◆ **EXERCISE DESCRIPTION**
Scan the listing for the word "build", and copy out each line where it is found.

◆ **DATA SHOWN**
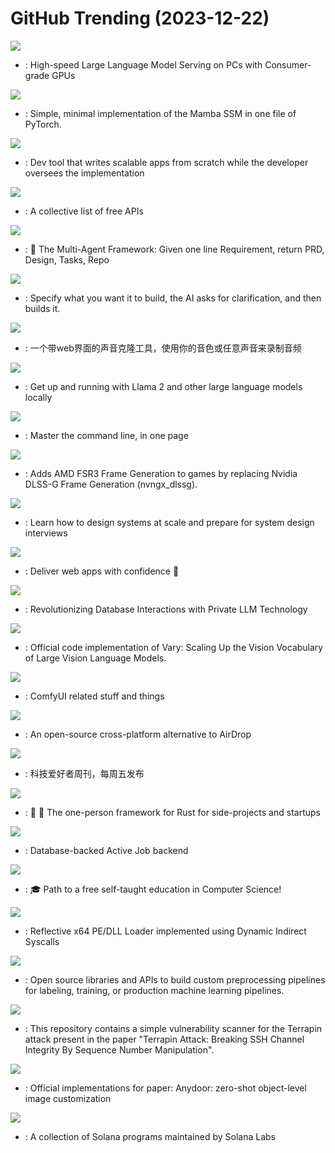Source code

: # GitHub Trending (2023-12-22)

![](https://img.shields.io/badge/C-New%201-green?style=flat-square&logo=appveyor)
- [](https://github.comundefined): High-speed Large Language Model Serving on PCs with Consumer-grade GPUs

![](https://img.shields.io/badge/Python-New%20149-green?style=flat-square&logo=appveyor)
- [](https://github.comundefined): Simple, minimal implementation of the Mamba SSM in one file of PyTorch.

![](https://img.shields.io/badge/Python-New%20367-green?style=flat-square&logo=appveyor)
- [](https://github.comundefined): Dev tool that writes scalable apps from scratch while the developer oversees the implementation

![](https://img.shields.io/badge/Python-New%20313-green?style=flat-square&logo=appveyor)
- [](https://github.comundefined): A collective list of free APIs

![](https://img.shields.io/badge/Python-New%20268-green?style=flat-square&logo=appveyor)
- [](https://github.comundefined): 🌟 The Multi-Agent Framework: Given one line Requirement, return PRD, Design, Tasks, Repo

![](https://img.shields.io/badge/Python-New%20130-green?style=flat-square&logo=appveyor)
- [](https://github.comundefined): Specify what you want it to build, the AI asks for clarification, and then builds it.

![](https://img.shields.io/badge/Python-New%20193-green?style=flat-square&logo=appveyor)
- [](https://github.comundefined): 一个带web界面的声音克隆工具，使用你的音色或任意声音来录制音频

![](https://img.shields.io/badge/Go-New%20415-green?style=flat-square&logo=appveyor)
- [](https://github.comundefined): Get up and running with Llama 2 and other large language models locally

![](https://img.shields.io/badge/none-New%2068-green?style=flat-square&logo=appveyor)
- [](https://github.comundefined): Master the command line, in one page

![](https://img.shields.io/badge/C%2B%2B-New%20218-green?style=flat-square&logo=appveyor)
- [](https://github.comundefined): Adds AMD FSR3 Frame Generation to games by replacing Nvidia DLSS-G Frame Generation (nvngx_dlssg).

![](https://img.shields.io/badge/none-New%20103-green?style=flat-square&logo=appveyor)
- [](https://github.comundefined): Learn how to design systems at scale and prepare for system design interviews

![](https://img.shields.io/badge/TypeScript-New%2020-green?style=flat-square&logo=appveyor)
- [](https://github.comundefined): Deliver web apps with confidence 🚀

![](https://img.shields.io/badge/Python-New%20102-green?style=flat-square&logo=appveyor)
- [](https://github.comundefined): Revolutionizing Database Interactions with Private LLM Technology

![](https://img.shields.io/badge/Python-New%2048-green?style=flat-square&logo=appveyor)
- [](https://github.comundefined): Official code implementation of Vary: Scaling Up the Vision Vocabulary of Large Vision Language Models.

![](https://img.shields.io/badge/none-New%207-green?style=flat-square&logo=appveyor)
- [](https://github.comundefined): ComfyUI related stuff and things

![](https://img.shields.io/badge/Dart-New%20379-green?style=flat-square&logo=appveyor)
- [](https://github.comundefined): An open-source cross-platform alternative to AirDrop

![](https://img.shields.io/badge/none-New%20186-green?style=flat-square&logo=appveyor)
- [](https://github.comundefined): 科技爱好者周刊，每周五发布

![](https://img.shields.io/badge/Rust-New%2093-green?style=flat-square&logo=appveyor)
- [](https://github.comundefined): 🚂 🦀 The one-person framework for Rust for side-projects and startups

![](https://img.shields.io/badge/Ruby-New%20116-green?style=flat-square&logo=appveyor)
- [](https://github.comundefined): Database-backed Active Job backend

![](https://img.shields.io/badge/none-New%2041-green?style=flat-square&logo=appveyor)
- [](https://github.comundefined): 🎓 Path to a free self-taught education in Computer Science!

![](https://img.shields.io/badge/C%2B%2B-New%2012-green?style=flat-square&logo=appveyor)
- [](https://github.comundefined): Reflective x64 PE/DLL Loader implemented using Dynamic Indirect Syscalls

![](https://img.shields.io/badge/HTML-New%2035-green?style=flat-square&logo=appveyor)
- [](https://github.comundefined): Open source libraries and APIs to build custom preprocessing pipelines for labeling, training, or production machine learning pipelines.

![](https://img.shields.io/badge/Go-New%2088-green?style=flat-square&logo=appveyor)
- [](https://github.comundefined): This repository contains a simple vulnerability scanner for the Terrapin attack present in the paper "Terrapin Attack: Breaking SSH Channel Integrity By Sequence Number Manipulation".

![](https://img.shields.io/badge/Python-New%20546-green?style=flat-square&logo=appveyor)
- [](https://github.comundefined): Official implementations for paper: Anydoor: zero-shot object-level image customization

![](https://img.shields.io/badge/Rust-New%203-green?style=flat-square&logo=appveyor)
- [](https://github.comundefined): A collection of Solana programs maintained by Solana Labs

◆ **EXERCISE OUTPUT**
- [](https://github.comundefined): Specify what you want it to build, the AI asks for clarification, and then builds it.
- [](https://github.comundefined): Open source libraries and APIs to build custom preprocessing pipelines for labeling, training, or production machine learning pipelines.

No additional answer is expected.